Il me semble que ces expressions sont évitées par le Magistère qui ne confond pas le peuple élu des bénédictions et des patriarches, le peuple de l’alliance promise à Abraham, qui est et reste le peuple juif, avec ce peuple nouveau qu’est l’Église.
Olivier JC a écrit : ↑lun. 26 févr. 2024, 14:18
la thèse de la substitution est inexacte et erronée. Il entre manifestement dans les desseins de la Providence divine que subsistent des juifs refusant de reconnaître Notre Seigneur comme étant le Messie annoncé, ce que S. Paul laisse d'ailleurs entendre en qualifiant l'endurcissement d'Israël comme un mystère finalisé par la conversion de la totalité des païens. Comment, d'ailleurs, la reconnaissance par tout Israël de Jésus comme le Messie pourra-t-elle intervenir à la fin des temps s'il ne reste aucun juif ? S. Paul n'écrit-il pas si la mise à l'écart a entraîné la réconciliation du monde, leur réintégration aura pour effet la résurrection des morts, c'est-à-dire l'achèvement de la mission messianique de Notre Seigneur ?

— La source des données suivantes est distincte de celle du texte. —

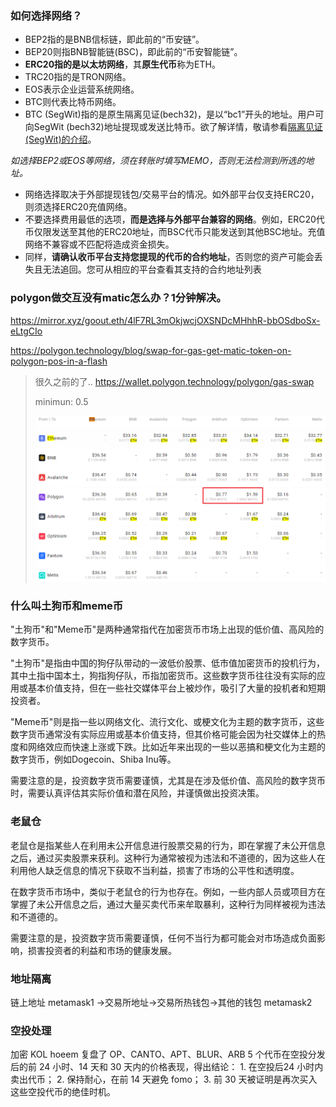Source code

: ### 如何选择网络？

- BEP2指的是BNB信标链，即此前的“币安链”。
- BEP20则指BNB智能链(BSC)，即此前的“币安智能链”。
- **ERC20指的是以太坊网络**，其**原生代币**称为ETH。
- TRC20指的是TRON网络。
- EOS表示企业运营系统网络。
- BTC则代表比特币网络。
- BTC (SegWit)指的是原生隔离见证(bech32)，是以“bc1”开头的地址。用户可向SegWit (bech32)地址提现或发送比特币。欲了解详情，敬请参看[隔离见证(SegWit)的介绍](https://www.binance.com/cn/support/faq/0a6fcbc99a87424481c08bd894601759)。

*如选择BEP2或EOS等网络，须在转账时填写MEMO，否则无法检测到所选的地址。*

- 网络选择取决于外部提现钱包/交易平台的情况。如外部平台仅支持ERC20，则须选择ERC20充值网络。
- 不要选择费用最低的选项，**而是选择与外部平台兼容的网络**。例如，ERC20代币仅限发送至其他的ERC20地址，而BSC代币只能发送到其他BSC地址。充值网络不兼容或不匹配将造成资金损失。
- 同样，**请确认收币平台支持您提现的代币的合约地址**，否则您的资产可能会丢失且无法追回。您可从相应的平台查看其支持的合约地址列表

### polygon做交互没有matic怎么办？1分钟解决。

https://mirror.xyz/goout.eth/4lF7RL3mOkjwcjOXSNDcMHhhR-bbOSdboSx-eLtgCIo

https://polygon.technology/blog/swap-for-gas-get-matic-token-on-polygon-pos-in-a-flash

> 很久之前的了.. https://wallet.polygon.technology/polygon/gas-swap 
>
> minimun: 0.5
>
> ![image-20230423152919692](imgs/image-20230423152919692.png)

### 什么叫土狗币和meme币



"土狗币"和"Meme币"是两种通常指代在加密货币市场上出现的低价值、高风险的数字货币。

"土狗币"是指由中国的狗仔队带动的一波低价股票、低市值加密货币的投机行为，其中土指中国本土，狗指狗仔队，币指加密货币。这些数字货币往往没有实际的应用或基本价值支持，但在一些社交媒体平台上被炒作，吸引了大量的投机者和短期投资者。

"Meme币"则是指一些以网络文化、流行文化、或梗文化为主题的数字货币，这些数字货币通常没有实际应用或基本价值支持，但其价格可能会因为社交媒体上的热度和网络效应而快速上涨或下跌。比如近年来出现的一些以恶搞和梗文化为主题的数字货币，例如Dogecoin、Shiba Inu等。

需要注意的是，投资数字货币需要谨慎，尤其是在涉及低价值、高风险的数字货币时，需要认真评估其实际价值和潜在风险，并谨慎做出投资决策。







### 老鼠仓







老鼠仓是指某些人在利用未公开信息进行股票交易的行为，即在掌握了未公开信息之后，通过买卖股票来获利。这种行为通常被视为违法和不道德的，因为这些人在利用他人缺乏信息的情况下获取不当利益，损害了市场的公平性和透明度。

在数字货币市场中，类似于老鼠仓的行为也存在。例如，一些内部人员或项目方在掌握了未公开信息之后，通过大量买卖代币来牟取暴利，这种行为同样被视为违法和不道德的。

需要注意的是，投资数字货币需要谨慎，任何不当行为都可能会对市场造成负面影响，损害投资者的利益和市场的健康发展。



### 地址隔离

链上地址 metamask1 ->交易所地址->交易所热钱包->其他的钱包 metamask2



### 空投处理

加密 KOL hoeem 复盘了 OP、CANTO、APT、BLUR、ARB 5 个代币在空投分发后的前 24 小时、14 天和 30 天内的价格表现，得出结论： 1. 在空投后24 小时内卖出代币； 2. 保持耐心，在前 14 天避免 fomo； 3. 前 30 天被证明是再次买入这些空投代币的绝佳时机。
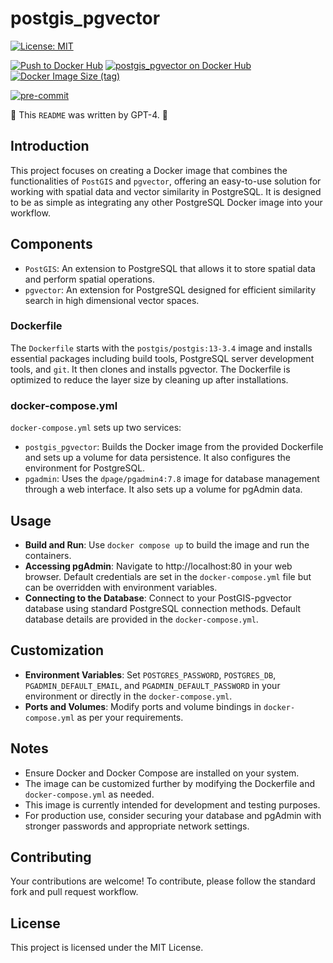 # postgis_pgvector

[![License: MIT](https://img.shields.io/badge/License-MIT-yellow.svg)](https://opensource.org/licenses/MIT)

[![Push to Docker Hub](https://github.com/hamzazaman/postgis_pgvector/actions/workflows/docker-hub.yml/badge.svg)](https://github.com/hamzazaman/postgis_pgvector/actions/workflows/docker-hub.yml)
[![postgis_pgvector on Docker Hub](https://img.shields.io/docker/v/hamzablumen/postgis_pgvector?label=postgis_pgvector&logo=docker)](https://hub.docker.com/r/hamzablumen/postgis_pgvector)
[![Docker Image Size (tag)](https://img.shields.io/docker/image-size/hamzablumen/postgis_pgvector/latest)](https://hub.docker.com/r/hamzablumen/postgis_pgvector)

[![pre-commit](https://img.shields.io/badge/pre--commit-enabled-brightgreen?logo=pre-commit&logoColor=white)](https://github.com/pre-commit/pre-commit)


🤖 This `README` was written by GPT-4. 🤖

## Introduction
This project focuses on creating a Docker image that combines the functionalities of `PostGIS` and `pgvector`, offering an easy-to-use solution for working with spatial data and vector similarity in PostgreSQL. It is designed to be as simple as integrating any other PostgreSQL Docker image into your workflow.

## Components
- `PostGIS`: An extension to PostgreSQL that allows it to store spatial data and perform spatial operations.
- `pgvector`: An extension for PostgreSQL designed for efficient similarity search in high dimensional vector spaces.


### Dockerfile
The `Dockerfile` starts with the `postgis/postgis:13-3.4` image and installs essential packages including build tools, PostgreSQL server development tools, and `git`. It then clones and installs pgvector. The Dockerfile is optimized to reduce the layer size by cleaning up after installations.

### docker-compose.yml
`docker-compose.yml` sets up two services:

- `postgis_pgvector`: Builds the Docker image from the provided Dockerfile and sets up a volume for data persistence. It also configures the environment for PostgreSQL.
- `pgadmin`: Uses the `dpage/pgadmin4:7.8` image for database management through a web interface. It also sets up a volume for pgAdmin data.

## Usage
- **Build and Run**: Use `docker compose up` to build the image and run the containers.
- **Accessing pgAdmin**: Navigate to http://localhost:80 in your web browser. Default credentials are set in the `docker-compose.yml` file but can be overridden with environment variables.
- **Connecting to the Database**: Connect to your PostGIS-pgvector database using standard PostgreSQL connection methods. Default database details are provided in the `docker-compose.yml`.

## Customization
- **Environment Variables**: Set `POSTGRES_PASSWORD`, `POSTGRES_DB`, `PGADMIN_DEFAULT_EMAIL`, and `PGADMIN_DEFAULT_PASSWORD` in your environment or directly in the `docker-compose.yml`.
- **Ports and Volumes**: Modify ports and volume bindings in `docker-compose.yml` as per your requirements.

## Notes
- Ensure Docker and Docker Compose are installed on your system.
- The image can be customized further by modifying the Dockerfile and `docker-compose.yml` as needed.
- This image is currently intended for development and testing purposes.
- For production use, consider securing your database and pgAdmin with stronger passwords and appropriate network settings.

## Contributing
Your contributions are welcome! To contribute, please follow the standard fork and pull request workflow.

## License
This project is licensed under the MIT License.

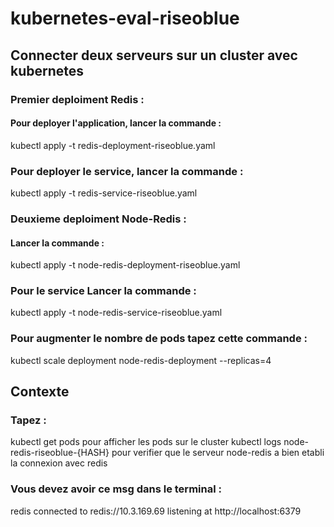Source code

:  # kubernetes-eval-riseoblue 
 
 ## Connecter deux serveurs sur un cluster avec kubernetes
 

 ### Premier deploiment Redis : 
 
#### Pour deployer l'application, lancer la commande : 

kubectl apply -t redis-deployment-riseoblue.yaml


### Pour deployer le service, lancer la commande : 

kubectl apply -t redis-service-riseoblue.yaml



### Deuxieme deploiment Node-Redis : 

#### Lancer la commande : 

kubectl apply -t node-redis-deployment-riseoblue.yaml

### Pour le service Lancer la commande : 

kubectl apply -t node-redis-service-riseoblue.yaml


### Pour augmenter le nombre de pods tapez cette commande :

kubectl scale deployment node-redis-deployment --replicas=4




## Contexte 

### Tapez : 
kubectl get pods pour afficher les pods sur le cluster 
kubectl logs node-redis-riseoblue-{HASH} pour verifier que le serveur node-redis a bien etabli la connexion avec redis 

### Vous devez avoir ce msg dans le terminal : 
redis connected to redis://10.3.169.69
listening at http://localhost:6379
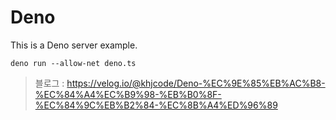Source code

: # Deno
This is a Deno server example.

    deno run --allow-net deno.ts

> 블로그 : https://velog.io/@khjcode/Deno-%EC%9E%85%EB%AC%B8-%EC%84%A4%EC%B9%98-%EB%B0%8F-%EC%84%9C%EB%B2%84-%EC%8B%A4%ED%96%89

En effet, et il est bon d’y être attentif.
Tant les chrétiens que les musulmans reconnaissent la spécificité du peuple juif formé parmi les nations avec lesquelles il ne se confond pas. Au contraire des Juifs qui forment un peuple «
parmi les nations », tant l’Église que l’Islam sont universels et s’ouvrent à toute l’humanité.
L’Église est un peuple de toute nation et de toute langue. L’Islam a la même vocation universelle.
Le peuple juif est et reste le peuple de l’alliance avec Abraham. Une alliance qui est le creuset et la mère du Christ qui accomplit la finalité de cette alliance, mais de même qu’une mère ne cesse pas d’être une mère après la naissance de son enfant, Israël et l’alliance qui en est le fondement n’ont pas disparu avec l’incarnation du Christ et son alliance nouvelle.
Israël reste un signe et le témoin d’une alliance «
irrévocable », selon Saint Paul (cf. Rm 11, 28).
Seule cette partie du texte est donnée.